The full text of the records below, minus any pictures, should be given back word for word.

*** Material for this exercise ***

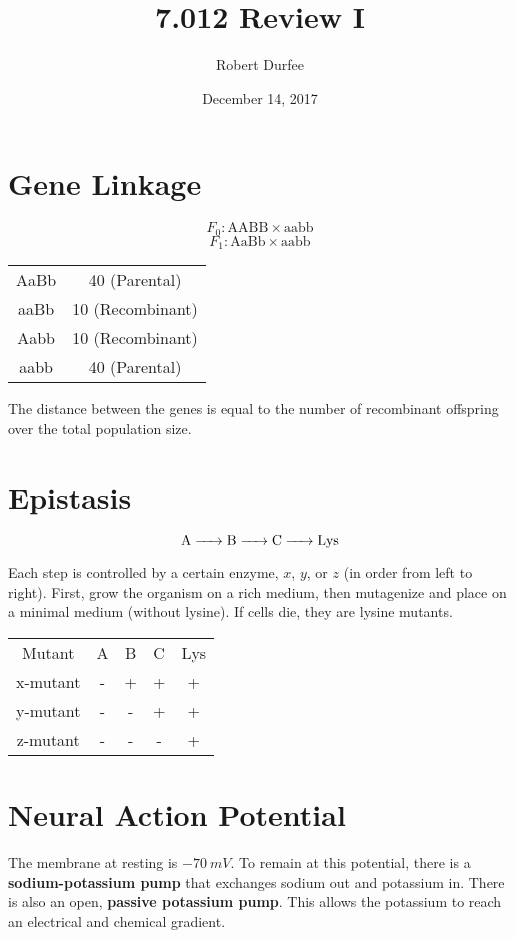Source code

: \documentclass{article}
\title{ 7.012 Review I }
\author{ Robert Durfee }
\date{ December 14, 2017 }
\begin{document}
\maketitle

\section{ Gene Linkage }

$$ F_{0}: \mathrm{AABB \times aabb} $$
$$ F_{1}: \mathrm{AaBb \times aabb} $$

\begin{center}
  \begin{tabular}{ c c }
    AaBb & 40 (Parental)\\
    aaBb & 10 (Recombinant)\\
    Aabb & 10 (Recombinant)\\
    aabb & 40 (Parental)\\
  \end{tabular}
\end{center}

The distance between the genes is equal to the number of recombinant offspring
over the total population size.

\section{Epistasis}

$$ \ce{A -> B -> C -> Lys} $$

Each step is controlled by a certain enzyme, $x$, $y$, or $z$ (in order from
left to right). First, grow the organism on a rich medium, then mutagenize and
place on a minimal medium (without lysine). If cells die, they are lysine
mutants.

\begin{center}
  \begin{tabular}{ c c c c c }
    Mutant & A & B & C & Lys \\
    x-mutant & - & + & + & + \\
    y-mutant & - & - & + & + \\
    z-mutant & - & - & - & +
  \end{tabular}
\end{center}

\section{Neural Action Potential}

The membrane at resting is $-70\ \si{ mV }$. To remain at this potential, there
is a \textbf{sodium-potassium pump} that exchanges sodium out and potassium in.
There is also an open, \textbf{passive potassium pump}. This allows the
potassium to reach an electrical and chemical gradient.
\end{document}
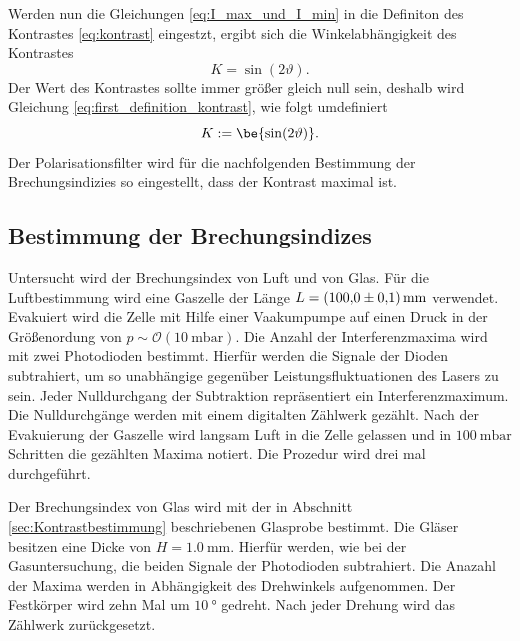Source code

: Werden nun die Gleichungen \eqref{eq:I_max_und_I_min} in die Definiton des Kontrastes \eqref{eq:kontrast}
eingestzt, ergibt sich die Winkelabhängigkeit des Kontrastes
\begin{equation}
  \label{eq:first_definition_kontrast}
  K=\sin(2\vartheta).
\end{equation}
Der Wert des Kontrastes sollte immer größer gleich null sein, deshalb wird Gleichung \eqref{eq:first_definition_kontrast},
wie folgt umdefiniert
\begin{equation}
  \label{eq:definition_dontrast}
  K:=\be{\sin(2\vartheta)}.
\end{equation}
Der Polarisationsfilter wird für die nachfolgenden Bestimmung der Brechungsindizies
so eingestellt, dass der Kontrast maximal ist.
\subsection{Bestimmung der Brechungsindizes}
Untersucht wird der Brechungsindex von Luft und von Glas.
Für die Luftbestimmung wird eine Gaszelle der Länge $L=\SI{100\pm0.1}{\milli\meter}$
verwendet. Evakuiert wird die Zelle mit Hilfe einer Vaakumpumpe auf einen
Druck in der Größenordung von $p\sim\mathcal{O}(\SI{10}{\milli\bar})$.
Die Anzahl der Interferenzmaxima wird mit zwei Photodioden bestimmt.
Hierfür werden die Signale der Dioden subtrahiert, um so unabhängige gegenüber
Leistungsfluktuationen des Lasers zu sein. Jeder Nulldurchgang der Subtraktion
repräsentiert ein Interferenzmaximum. Die Nulldurchgänge werden mit einem digitalten
Zählwerk gezählt. Nach der Evakuierung der Gaszelle wird langsam Luft in die Zelle
gelassen und in $\SI{100}{\milli\bar}$ Schritten die gezählten Maxima notiert. Die Prozedur wird
drei mal durchgeführt.

Der Brechungsindex von Glas wird mit der in Abschnitt \ref{sec:Kontrastbestimmung}
beschriebenen Glasprobe bestimmt. Die Gläser besitzen eine Dicke von $H=\SI{1.0}{\milli\meter}$.
Hierfür werden, wie bei der Gasuntersuchung,
die beiden Signale der Photodioden subtrahiert. Die Anazahl der Maxima
werden in Abhängigkeit des Drehwinkels aufgenommen.
Der Festkörper wird zehn Mal um
$\SI{10}{\degree}$ gedreht. Nach jeder Drehung wird das Zählwerk zurückgesetzt.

*** End of Material for this exercise ***

Response box »
Source code

: \documentclass{article}
\title{ 7.012 Review I }
\author{ Robert Durfee }
\date{ December 14, 2017 }
\begin{document}
\maketitle

\section{ Gene Linkage }

$$ F_{0}: \mathrm{AABB \times aabb} $$
$$ F_{1}: \mathrm{AaBb \times aabb} $$

\begin{center}
  \begin{tabular}{ c c }
    AaBb & 40 (Parental)\\
    aaBb & 10 (Recombinant)\\
    Aabb & 10 (Recombinant)\\
    aabb & 40 (Parental)\\
  \end{tabular}
\end{center}

The distance between the genes is equal to the number of recombinant offspring
over the total population size.

\section{Epistasis}

$$ \ce{A -> B -> C -> Lys} $$

Each step is controlled by a certain enzyme, $x$, $y$, or $z$ (in order from
left to right). First, grow the organism on a rich medium, then mutagenize and
place on a minimal medium (without lysine). If cells die, they are lysine
mutants.

\begin{center}
  \begin{tabular}{ c c c c c }
    Mutant & A & B & C & Lys \\
    x-mutant & - & + & + & + \\
    y-mutant & - & - & + & + \\
    z-mutant & - & - & - & +
  \end{tabular}
\end{center}

\section{Neural Action Potential}

The membrane at resting is $-70\ \si{ mV }$. To remain at this potential, there
is a \textbf{sodium-potassium pump} that exchanges sodium out and potassium in.
There is also an open, \textbf{passive potassium pump}. This allows the
potassium to reach an electrical and chemical gradient.
\end{document}
Source code

: Werden nun die Gleichungen \eqref{eq:I_max_und_I_min} in die Definiton des Kontrastes \eqref{eq:kontrast}
eingestzt, ergibt sich die Winkelabhängigkeit des Kontrastes
\begin{equation}
  \label{eq:first_definition_kontrast}
  K=\sin(2\vartheta).
\end{equation}
Der Wert des Kontrastes sollte immer größer gleich null sein, deshalb wird Gleichung \eqref{eq:first_definition_kontrast},
wie folgt umdefiniert
\begin{equation}
  \label{eq:definition_dontrast}
  K:=\be{\sin(2\vartheta)}.
\end{equation}
Der Polarisationsfilter wird für die nachfolgenden Bestimmung der Brechungsindizies
so eingestellt, dass der Kontrast maximal ist.
\subsection{Bestimmung der Brechungsindizes}
Untersucht wird der Brechungsindex von Luft und von Glas.
Für die Luftbestimmung wird eine Gaszelle der Länge $L=\SI{100\pm0.1}{\milli\meter}$
verwendet. Evakuiert wird die Zelle mit Hilfe einer Vaakumpumpe auf einen
Druck in der Größenordung von $p\sim\mathcal{O}(\SI{10}{\milli\bar})$.
Die Anzahl der Interferenzmaxima wird mit zwei Photodioden bestimmt.
Hierfür werden die Signale der Dioden subtrahiert, um so unabhängige gegenüber
Leistungsfluktuationen des Lasers zu sein. Jeder Nulldurchgang der Subtraktion
repräsentiert ein Interferenzmaximum. Die Nulldurchgänge werden mit einem digitalten
Zählwerk gezählt. Nach der Evakuierung der Gaszelle wird langsam Luft in die Zelle
gelassen und in $\SI{100}{\milli\bar}$ Schritten die gezählten Maxima notiert. Die Prozedur wird
drei mal durchgeführt.

Der Brechungsindex von Glas wird mit der in Abschnitt \ref{sec:Kontrastbestimmung}
beschriebenen Glasprobe bestimmt. Die Gläser besitzen eine Dicke von $H=\SI{1.0}{\milli\meter}$.
Hierfür werden, wie bei der Gasuntersuchung,
die beiden Signale der Photodioden subtrahiert. Die Anazahl der Maxima
werden in Abhängigkeit des Drehwinkels aufgenommen.
Der Festkörper wird zehn Mal um
$\SI{10}{\degree}$ gedreht. Nach jeder Drehung wird das Zählwerk zurückgesetzt.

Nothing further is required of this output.